Le nouveau Disiz s’affranchit des codes, ça va désormais plus que loin que le rap et la pop. Comment on arrive à ce travail-là après toutes ces années ?
Désormais, je fais ce que je veux comme je l’entends. Par le travail que j’ai fait, j’ai réussi à trouver ma texture sonore à moi, ma manière de faire du son, qui est emprunt de plein de choses. Il y a beaucoup de funk, de soul, de musiques des années 1980, beaucoup de musiques expérimentales. J’ai réussi à trouver ma marque de fabrique… et je la cherchais depuis très longtemps. Ce mélange, c’est le même travail que va fournir un peintre ou un sculpteur dans un atelier. C’est que de l’essai. Tu essayes, tu essayes, tu essayes… puis tu mets à la poubelle et tu refais. C’est trois, voire quatre années de travail.
De cet album, est né aussi le label « Sublime ». C’était quoi la volonté de créer ce label, une sorte d’indépendance ?
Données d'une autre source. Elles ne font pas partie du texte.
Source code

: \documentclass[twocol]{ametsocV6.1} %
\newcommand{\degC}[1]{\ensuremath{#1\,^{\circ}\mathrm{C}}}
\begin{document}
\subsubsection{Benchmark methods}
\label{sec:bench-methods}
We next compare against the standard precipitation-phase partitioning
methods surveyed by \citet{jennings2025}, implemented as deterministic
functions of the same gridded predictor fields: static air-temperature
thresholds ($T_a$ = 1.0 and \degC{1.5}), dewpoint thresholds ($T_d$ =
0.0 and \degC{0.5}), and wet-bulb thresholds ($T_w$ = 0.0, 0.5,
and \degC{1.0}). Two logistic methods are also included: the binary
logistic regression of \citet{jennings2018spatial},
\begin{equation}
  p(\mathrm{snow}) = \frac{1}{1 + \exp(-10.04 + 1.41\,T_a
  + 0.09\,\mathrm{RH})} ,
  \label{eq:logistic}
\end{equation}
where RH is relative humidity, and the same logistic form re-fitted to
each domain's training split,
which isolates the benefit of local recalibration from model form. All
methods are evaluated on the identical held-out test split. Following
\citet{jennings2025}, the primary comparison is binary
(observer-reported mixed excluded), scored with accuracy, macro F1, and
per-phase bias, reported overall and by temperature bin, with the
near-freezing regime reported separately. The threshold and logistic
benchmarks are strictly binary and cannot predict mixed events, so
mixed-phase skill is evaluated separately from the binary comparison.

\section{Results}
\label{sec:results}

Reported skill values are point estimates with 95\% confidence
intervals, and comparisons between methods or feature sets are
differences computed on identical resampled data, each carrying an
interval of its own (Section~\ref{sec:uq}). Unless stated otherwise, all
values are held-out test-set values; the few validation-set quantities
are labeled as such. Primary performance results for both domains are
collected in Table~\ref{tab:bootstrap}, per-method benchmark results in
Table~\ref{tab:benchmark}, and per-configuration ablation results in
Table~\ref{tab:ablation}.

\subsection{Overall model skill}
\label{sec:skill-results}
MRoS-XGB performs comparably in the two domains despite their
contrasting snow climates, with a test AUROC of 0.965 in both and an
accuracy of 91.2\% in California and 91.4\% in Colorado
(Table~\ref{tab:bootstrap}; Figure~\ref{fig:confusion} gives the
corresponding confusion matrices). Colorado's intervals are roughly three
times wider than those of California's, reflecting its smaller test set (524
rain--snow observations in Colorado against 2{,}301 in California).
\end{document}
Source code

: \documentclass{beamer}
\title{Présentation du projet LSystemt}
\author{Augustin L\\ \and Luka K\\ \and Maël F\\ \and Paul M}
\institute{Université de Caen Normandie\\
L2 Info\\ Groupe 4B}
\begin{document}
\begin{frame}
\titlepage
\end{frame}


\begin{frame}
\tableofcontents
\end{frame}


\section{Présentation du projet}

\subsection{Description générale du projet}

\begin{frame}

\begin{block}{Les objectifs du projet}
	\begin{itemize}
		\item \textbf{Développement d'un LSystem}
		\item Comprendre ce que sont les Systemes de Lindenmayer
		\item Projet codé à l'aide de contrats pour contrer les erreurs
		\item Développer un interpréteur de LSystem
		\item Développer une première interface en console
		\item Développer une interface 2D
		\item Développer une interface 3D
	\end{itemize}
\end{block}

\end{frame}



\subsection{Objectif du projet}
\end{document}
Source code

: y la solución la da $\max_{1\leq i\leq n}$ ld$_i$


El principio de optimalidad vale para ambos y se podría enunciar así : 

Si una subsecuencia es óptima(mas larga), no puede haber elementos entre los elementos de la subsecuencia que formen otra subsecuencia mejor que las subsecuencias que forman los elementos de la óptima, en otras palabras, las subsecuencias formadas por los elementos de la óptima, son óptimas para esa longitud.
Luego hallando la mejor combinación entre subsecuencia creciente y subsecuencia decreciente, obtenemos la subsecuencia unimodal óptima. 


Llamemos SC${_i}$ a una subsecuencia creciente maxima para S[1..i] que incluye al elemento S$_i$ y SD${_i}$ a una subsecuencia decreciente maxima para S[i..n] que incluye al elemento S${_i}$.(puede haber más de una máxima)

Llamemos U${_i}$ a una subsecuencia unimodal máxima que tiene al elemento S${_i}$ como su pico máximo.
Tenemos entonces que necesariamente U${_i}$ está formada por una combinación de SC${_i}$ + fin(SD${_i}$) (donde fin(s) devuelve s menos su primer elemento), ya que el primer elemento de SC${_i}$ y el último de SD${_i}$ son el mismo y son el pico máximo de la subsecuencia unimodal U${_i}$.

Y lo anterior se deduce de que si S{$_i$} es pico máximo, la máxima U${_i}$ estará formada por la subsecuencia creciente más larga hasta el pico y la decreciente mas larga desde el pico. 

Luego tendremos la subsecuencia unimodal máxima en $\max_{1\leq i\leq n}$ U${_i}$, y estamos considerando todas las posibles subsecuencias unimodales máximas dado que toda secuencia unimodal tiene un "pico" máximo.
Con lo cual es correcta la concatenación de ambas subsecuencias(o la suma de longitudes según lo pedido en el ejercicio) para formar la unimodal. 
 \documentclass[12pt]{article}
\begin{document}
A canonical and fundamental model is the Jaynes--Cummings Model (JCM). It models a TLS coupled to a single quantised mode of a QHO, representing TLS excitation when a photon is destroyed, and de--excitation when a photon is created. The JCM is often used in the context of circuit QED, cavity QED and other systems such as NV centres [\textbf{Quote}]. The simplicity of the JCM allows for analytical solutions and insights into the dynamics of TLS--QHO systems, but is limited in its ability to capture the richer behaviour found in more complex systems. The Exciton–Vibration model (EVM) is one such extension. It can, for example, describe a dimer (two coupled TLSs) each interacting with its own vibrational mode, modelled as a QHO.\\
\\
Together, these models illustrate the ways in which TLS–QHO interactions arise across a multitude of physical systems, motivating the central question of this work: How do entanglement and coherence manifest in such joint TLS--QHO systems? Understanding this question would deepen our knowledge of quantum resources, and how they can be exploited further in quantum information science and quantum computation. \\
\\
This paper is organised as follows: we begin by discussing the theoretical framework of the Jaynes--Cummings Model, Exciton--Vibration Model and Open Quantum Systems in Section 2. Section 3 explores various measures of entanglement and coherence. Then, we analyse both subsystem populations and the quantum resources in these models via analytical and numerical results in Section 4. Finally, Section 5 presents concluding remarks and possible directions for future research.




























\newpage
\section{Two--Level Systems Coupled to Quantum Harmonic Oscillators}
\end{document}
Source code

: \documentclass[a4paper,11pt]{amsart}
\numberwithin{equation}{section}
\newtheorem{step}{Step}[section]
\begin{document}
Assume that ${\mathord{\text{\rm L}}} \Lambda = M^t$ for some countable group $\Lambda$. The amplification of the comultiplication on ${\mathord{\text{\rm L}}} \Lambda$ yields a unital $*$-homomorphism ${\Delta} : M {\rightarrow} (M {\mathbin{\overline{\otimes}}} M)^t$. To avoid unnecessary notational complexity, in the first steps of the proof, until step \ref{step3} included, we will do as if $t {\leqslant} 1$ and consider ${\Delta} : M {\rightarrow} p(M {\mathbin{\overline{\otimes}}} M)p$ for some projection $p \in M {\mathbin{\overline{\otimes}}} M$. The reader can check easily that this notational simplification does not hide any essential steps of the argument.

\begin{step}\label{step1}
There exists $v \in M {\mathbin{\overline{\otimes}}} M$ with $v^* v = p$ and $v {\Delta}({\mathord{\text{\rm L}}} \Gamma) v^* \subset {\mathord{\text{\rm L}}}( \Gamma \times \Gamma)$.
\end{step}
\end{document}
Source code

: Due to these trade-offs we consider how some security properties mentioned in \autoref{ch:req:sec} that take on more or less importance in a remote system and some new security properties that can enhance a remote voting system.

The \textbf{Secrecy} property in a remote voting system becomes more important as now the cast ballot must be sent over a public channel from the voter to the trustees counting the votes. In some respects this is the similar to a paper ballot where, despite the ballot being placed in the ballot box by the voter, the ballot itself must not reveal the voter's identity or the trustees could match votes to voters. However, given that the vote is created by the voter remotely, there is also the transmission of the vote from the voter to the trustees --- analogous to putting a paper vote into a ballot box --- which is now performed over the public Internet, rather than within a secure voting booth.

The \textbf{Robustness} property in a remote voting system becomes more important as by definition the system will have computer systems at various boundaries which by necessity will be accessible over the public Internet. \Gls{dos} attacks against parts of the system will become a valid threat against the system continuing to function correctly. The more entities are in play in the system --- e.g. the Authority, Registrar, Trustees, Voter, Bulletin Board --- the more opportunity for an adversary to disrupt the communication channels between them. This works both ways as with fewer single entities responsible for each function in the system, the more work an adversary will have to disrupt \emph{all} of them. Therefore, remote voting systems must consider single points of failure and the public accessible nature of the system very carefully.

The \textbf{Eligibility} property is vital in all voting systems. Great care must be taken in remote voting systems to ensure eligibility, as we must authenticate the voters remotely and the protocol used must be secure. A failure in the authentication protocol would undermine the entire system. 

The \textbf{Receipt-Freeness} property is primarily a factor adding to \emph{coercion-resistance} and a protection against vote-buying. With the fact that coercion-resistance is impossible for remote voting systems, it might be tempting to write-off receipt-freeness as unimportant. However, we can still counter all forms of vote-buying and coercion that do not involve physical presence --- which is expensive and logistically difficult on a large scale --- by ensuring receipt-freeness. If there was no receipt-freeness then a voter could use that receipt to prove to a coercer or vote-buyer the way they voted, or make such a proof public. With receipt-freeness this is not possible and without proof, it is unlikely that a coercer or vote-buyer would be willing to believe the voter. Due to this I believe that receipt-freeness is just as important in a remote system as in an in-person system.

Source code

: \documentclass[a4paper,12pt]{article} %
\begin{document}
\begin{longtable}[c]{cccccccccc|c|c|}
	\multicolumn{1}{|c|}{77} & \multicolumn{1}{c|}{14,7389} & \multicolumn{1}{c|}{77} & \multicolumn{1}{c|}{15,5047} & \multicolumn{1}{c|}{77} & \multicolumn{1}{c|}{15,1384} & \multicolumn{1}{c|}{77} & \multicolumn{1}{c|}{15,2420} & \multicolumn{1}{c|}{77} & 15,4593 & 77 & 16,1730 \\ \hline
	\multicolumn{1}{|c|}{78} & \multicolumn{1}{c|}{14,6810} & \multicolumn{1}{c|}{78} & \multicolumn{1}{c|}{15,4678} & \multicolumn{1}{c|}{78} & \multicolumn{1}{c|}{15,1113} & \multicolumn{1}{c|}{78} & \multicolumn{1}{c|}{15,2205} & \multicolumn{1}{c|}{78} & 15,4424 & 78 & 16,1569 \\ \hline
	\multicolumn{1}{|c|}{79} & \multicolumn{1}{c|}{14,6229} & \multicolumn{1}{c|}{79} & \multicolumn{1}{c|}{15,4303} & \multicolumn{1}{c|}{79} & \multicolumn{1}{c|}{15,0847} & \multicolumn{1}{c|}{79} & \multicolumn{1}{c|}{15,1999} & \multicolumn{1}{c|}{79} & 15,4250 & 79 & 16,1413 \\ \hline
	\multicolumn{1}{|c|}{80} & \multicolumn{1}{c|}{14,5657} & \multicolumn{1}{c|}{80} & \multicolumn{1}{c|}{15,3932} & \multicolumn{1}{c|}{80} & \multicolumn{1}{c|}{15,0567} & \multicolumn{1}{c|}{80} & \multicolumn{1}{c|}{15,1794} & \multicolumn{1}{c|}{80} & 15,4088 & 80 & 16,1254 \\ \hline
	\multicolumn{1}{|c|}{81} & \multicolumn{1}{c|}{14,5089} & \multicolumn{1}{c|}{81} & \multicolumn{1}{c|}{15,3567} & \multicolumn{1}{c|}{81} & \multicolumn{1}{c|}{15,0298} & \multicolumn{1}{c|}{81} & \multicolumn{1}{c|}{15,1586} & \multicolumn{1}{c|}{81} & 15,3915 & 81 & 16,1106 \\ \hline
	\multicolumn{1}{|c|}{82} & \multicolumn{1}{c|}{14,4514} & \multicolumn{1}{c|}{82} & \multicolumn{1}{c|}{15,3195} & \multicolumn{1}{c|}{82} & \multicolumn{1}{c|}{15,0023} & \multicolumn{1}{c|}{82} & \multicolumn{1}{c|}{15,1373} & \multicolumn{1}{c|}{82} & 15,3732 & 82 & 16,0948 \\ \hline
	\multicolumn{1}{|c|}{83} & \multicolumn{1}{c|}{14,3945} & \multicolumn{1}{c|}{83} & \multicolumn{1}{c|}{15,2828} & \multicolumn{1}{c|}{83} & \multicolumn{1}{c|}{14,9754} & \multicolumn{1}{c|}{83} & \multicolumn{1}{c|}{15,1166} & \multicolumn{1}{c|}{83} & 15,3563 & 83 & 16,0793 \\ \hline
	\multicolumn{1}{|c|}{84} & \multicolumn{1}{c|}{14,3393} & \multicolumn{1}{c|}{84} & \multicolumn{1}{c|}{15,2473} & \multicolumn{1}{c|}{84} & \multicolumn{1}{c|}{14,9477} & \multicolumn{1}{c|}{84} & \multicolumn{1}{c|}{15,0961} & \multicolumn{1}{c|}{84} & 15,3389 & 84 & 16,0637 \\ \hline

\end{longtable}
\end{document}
J’ai toujours eu une indépendance, mais je voulais créer le label dans lequel j’aurais aimé être à 20 ans afin de mettre à profit mon expérience. La première raison, c’est de protéger l’environnement psychologique d’un jeune artiste. Moi, ça m’a énormément affecté et heureusement que j’avais cette mentalité-là et que j’avais été éduqué par ma mère qui a qui a un arsenal psychologique et une volonté incroyable. Mais j’ai vu plein de gens dans ma carrière arriver dans l’industrie du disque, être au top et un an après ne plus exister. Il y a même eu des suicides. J’ai donc créé un label où les bonnes choses étaient placées au centre : l’artistique et la santé mentale des artistes. Pour l’instant, ils sont deux Rounhaa et Luther et ils sont très forts. Deux autres devraient arriver.